L’inarrêtable « yogaïsation » du monde…
Ce terme imagé a été inventé il y a quelques années pour saluer l’appétence marquée des cités occidentales pour l’art de vivre à l’asiatique : le yoga en est une illustration saisissante puisque le nombre d’adeptes a grimpé de 3 millions de pratiquants en France en 2010 à 10.7 millions actuellement soit plus de 20% de la population & une progression de plus de 300% ! (*) L’univers food n’est pas en reste : au delà des omniprésents sushis, on a vu déferler dans nos restaurants et même nos cantines tout un monde de saveurs en provenance de l’Est… En 2019, 22 % des Français consommaient déjà des spécialités asiatiques plusieurs fois par mois, selon une étude publiée par Statista et notre consommation de sushis est la plus forte d’Europe avec 8.4 kg dévorés ( !) par personne et par an. Côté restauration, on estime à 10% la part de marché de la restauration asiatique, avec plus de 2000 restaurants de sushis et une belle croissance de 8 à 10% par an selon Sushionline Magazine... Parmi les raisons qui expliquent ce succès, l’image de santé et de fraîcheur -surtout pour le sushi- l’accessibilité économique, la variété des recettes proposées et le développement des voyages sont les plus évidentes…
L’Avenir : Montée en Gamme et effet Zoom
Si la restauration asiatique s’est segmentée avec le développement par exemple des buffets japonais all you can eat ou des échoppes à poulet frit coréen, qui font la joie des GenZ & Millenials citadins, la sophistication des propositions est aussi au menu, pour satisfaire les attentes de clients désireux de retrouver des prestations plus authentiques & plus représentatives du style oriental. On peut ainsi saluer à Paris – et depuis peu à Marseille- le travail de la Bao Family qui a révolutionné la perception de la cuisine chinoise avec une proposition culinaire très étudiée autour de dim sums et baos aux saveurs inédites à savourer dans des décors évoquant « la maison traditionnelle chinoise ». Street Bangkok en zoomant sur la street food thaïlandaise fait lui le pari réussi d’une offre ultra-moderne et accessible en électrifiant par son service, sa communication et ses décors les classiques du genre : canard laqué, currys, grillades… Cette recherche de vérité et de raffinement devrait largement se poursuivre si l’on en croit les exemples piochés dans des pays ou l’asiatisation est un phénomène déjà ancien.
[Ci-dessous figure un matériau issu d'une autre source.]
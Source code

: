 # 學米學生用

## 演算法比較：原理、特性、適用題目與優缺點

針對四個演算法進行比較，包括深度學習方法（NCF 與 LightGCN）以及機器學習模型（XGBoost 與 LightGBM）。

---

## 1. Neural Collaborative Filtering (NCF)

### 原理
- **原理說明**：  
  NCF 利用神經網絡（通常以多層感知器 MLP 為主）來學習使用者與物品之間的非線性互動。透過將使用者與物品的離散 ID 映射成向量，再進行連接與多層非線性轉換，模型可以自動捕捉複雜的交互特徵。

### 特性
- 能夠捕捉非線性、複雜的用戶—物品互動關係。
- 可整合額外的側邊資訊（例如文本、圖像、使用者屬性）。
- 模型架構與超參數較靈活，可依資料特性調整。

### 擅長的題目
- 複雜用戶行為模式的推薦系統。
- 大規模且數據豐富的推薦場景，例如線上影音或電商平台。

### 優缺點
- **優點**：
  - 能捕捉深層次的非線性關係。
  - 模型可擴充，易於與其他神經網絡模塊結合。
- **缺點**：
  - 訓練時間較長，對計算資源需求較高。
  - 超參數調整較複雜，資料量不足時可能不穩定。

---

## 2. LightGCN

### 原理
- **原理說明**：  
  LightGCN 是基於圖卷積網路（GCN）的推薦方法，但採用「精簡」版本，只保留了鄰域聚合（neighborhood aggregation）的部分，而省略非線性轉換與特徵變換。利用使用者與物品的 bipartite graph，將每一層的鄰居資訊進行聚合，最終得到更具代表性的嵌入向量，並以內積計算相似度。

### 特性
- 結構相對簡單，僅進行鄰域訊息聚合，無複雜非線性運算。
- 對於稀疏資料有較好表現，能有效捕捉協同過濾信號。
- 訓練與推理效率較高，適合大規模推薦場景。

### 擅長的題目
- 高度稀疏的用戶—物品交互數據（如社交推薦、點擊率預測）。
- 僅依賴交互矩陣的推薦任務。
Nos inspirations pour imaginer les concepts asiatiques de demain…
Le « Brokamase » démode le Steakhouse haut de gamme
Aux États Unis, le format okamase – la dégustation à la japonaise d’une sélection de plats choisis par le chef- a été rebaptisé, par Peter Wells l’influent critique gastronomique du New York Times, « Brokamase » car il remplace pour les sorties entre hommes aisés – les Bro pour Brothers- le trip viandard au steak house XXL… Ces prestations très théâtralisées préparées devant le client au comptoir à des prix plus qu’élevés -un dîner pour 2 peut excéder 1000$…- satisfont leurs attentes d’affirmation de leur statut social tout en démontrant leur expertise culinaire, avec en prime force protéines au menu.
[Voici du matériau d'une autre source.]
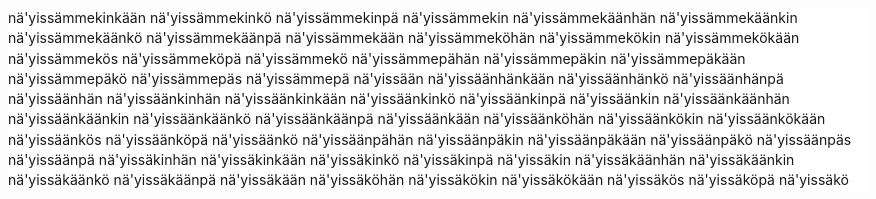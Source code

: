 nä'yissämmekinkään
nä'yissämmekinkö
nä'yissämmekinpä
nä'yissämmekin
nä'yissämmekäänhän
nä'yissämmekäänkin
nä'yissämmekäänkö
nä'yissämmekäänpä
nä'yissämmekään
nä'yissämmeköhän
nä'yissämmekökin
nä'yissämmekökään
nä'yissämmekös
nä'yissämmeköpä
nä'yissämmekö
nä'yissämmepähän
nä'yissämmepäkin
nä'yissämmepäkään
nä'yissämmepäkö
nä'yissämmepäs
nä'yissämmepä
nä'yissään
nä'yissäänhänkään
nä'yissäänhänkö
nä'yissäänhänpä
nä'yissäänhän
nä'yissäänkinhän
nä'yissäänkinkään
nä'yissäänkinkö
nä'yissäänkinpä
nä'yissäänkin
nä'yissäänkäänhän
nä'yissäänkäänkin
nä'yissäänkäänkö
nä'yissäänkäänpä
nä'yissäänkään
nä'yissäänköhän
nä'yissäänkökin
nä'yissäänkökään
nä'yissäänkös
nä'yissäänköpä
nä'yissäänkö
nä'yissäänpähän
nä'yissäänpäkin
nä'yissäänpäkään
nä'yissäänpäkö
nä'yissäänpäs
nä'yissäänpä
nä'yissäkinhän
nä'yissäkinkään
nä'yissäkinkö
nä'yissäkinpä
nä'yissäkin
nä'yissäkäänhän
nä'yissäkäänkin
nä'yissäkäänkö
nä'yissäkäänpä
nä'yissäkään
nä'yissäköhän
nä'yissäkökin
nä'yissäkökään
nä'yissäkös
nä'yissäköpä
nä'yissäkö
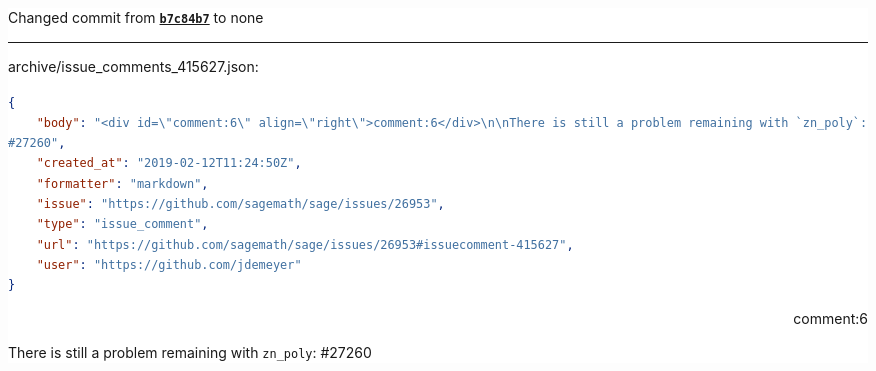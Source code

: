 Changed commit from **[`b7c84b7`](https://github.com/sagemath/sagetrac-mirror/commit/b7c84b72a3ffb3611d920d0493269ac1dc33e72c)** to none



---

archive/issue_comments_415627.json:
```json
{
    "body": "<div id=\"comment:6\" align=\"right\">comment:6</div>\n\nThere is still a problem remaining with `zn_poly`: #27260",
    "created_at": "2019-02-12T11:24:50Z",
    "formatter": "markdown",
    "issue": "https://github.com/sagemath/sage/issues/26953",
    "type": "issue_comment",
    "url": "https://github.com/sagemath/sage/issues/26953#issuecomment-415627",
    "user": "https://github.com/jdemeyer"
}
```

<div id="comment:6" align="right">comment:6</div>

There is still a problem remaining with `zn_poly`: #27260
Un des hérauts de la tendance, Sushi by Scratch compte 10 mini-comptoirs ultra-lookés à travers le territoire où il propose des nigiris d’une finesse exceptionnelle, transcendés par des touches audacieuses comme l’ajout de pudding au maïs ou de chapelure au levain pour sublimer une tranche d’hamachi… Une expérience disponible at home pour $375 par personne, avec pairing boissons pour $225…
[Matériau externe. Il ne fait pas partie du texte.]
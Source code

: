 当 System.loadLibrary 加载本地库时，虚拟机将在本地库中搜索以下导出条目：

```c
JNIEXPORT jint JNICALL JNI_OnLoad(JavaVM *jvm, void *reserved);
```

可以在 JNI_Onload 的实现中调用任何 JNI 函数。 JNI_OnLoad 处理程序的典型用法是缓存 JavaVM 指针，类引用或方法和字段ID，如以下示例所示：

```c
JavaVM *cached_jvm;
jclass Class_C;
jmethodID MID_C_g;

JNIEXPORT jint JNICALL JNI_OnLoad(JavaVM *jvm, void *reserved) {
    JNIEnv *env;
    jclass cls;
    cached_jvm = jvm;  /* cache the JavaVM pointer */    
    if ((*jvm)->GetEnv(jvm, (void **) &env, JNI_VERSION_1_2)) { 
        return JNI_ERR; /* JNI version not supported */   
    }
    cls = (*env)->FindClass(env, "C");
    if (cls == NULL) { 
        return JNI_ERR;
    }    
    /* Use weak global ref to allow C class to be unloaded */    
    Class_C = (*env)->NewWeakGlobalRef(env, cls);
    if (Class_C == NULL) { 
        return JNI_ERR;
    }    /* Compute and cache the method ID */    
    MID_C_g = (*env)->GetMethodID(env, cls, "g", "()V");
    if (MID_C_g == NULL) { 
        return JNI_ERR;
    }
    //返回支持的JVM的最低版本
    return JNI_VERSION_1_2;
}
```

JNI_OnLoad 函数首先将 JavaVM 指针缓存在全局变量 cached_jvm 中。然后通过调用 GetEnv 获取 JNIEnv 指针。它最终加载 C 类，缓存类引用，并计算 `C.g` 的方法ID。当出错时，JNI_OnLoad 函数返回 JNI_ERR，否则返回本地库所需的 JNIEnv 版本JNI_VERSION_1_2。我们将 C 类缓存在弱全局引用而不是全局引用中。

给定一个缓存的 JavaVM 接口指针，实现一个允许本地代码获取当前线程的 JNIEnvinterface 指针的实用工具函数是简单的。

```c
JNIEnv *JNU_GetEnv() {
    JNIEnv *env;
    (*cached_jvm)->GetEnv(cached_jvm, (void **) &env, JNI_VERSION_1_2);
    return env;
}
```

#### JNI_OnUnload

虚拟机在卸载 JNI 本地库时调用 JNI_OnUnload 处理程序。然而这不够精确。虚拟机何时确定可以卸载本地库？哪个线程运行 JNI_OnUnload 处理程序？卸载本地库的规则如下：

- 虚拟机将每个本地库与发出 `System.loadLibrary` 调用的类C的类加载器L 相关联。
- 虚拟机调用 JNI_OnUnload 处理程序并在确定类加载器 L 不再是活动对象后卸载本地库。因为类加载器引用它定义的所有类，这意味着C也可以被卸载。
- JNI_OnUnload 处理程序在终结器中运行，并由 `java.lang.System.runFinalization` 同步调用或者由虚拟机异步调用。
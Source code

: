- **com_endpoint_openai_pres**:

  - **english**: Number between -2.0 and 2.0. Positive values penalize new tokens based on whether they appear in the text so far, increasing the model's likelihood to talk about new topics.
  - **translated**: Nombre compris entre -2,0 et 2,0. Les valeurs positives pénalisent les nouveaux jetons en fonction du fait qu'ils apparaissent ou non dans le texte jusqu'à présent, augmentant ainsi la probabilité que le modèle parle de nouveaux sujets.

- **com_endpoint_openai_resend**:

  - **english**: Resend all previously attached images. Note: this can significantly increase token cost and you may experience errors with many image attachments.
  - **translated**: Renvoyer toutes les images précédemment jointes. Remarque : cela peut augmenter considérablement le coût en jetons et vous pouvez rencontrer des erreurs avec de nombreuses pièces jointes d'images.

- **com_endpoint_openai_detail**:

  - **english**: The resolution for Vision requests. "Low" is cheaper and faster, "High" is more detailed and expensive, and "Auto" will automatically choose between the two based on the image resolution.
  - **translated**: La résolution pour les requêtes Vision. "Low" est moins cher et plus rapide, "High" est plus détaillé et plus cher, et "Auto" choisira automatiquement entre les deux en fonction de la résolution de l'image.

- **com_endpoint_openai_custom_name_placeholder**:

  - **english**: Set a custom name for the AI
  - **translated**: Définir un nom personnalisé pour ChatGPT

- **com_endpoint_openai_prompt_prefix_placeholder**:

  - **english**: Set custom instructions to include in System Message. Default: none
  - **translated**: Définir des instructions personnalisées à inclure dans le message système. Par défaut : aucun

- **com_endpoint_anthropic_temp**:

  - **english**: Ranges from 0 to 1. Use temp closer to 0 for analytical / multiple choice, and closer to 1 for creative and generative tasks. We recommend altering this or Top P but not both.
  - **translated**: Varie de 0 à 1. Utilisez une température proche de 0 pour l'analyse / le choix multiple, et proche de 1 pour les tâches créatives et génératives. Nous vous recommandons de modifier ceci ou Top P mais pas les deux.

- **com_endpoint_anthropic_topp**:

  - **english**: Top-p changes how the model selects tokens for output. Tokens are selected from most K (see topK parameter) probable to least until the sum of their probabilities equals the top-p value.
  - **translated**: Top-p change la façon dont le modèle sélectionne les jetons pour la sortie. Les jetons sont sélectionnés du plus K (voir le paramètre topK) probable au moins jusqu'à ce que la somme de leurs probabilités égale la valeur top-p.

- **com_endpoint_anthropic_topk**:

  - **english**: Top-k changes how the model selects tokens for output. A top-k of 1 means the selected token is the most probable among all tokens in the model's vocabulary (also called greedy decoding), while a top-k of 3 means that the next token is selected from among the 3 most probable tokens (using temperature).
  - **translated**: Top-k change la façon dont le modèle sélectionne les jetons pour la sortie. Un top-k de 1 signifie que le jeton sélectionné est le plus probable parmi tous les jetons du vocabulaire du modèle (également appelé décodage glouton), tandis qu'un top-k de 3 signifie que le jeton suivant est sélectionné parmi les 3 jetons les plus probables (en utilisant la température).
Dishoom propulse la gastronomie indienne au firmament des tendances britannique
On ne présente plus Dishoom, la perle lifestyle imaginée en 2010 par deux frères d’origine indienne pour associer les musts de la gastronomie du pays en version contemporaine & l’authenticité raffinée des décors des cafés Iraniens. Le pari de l’adaptation de spécialités « exotiques » aux pratiques londoniennes très citadines à des prix abordables proposées dans des établissements incroyablement stylés -jusqu’au service dans l’assiette- s’est avéré 100% gagnant. Les 10 établissements de Dishoom ne désemplissent pas à toute heure de la journée et les spécialités qu’ils ont inventées comme les Naan Rolls du petit déjeuner, leur chai maison ou leur dal «noir» figurent au palmarès des must eat des villes où ils sont implantés : Londres et désormais Edimburgh, Birmingham & Manchester…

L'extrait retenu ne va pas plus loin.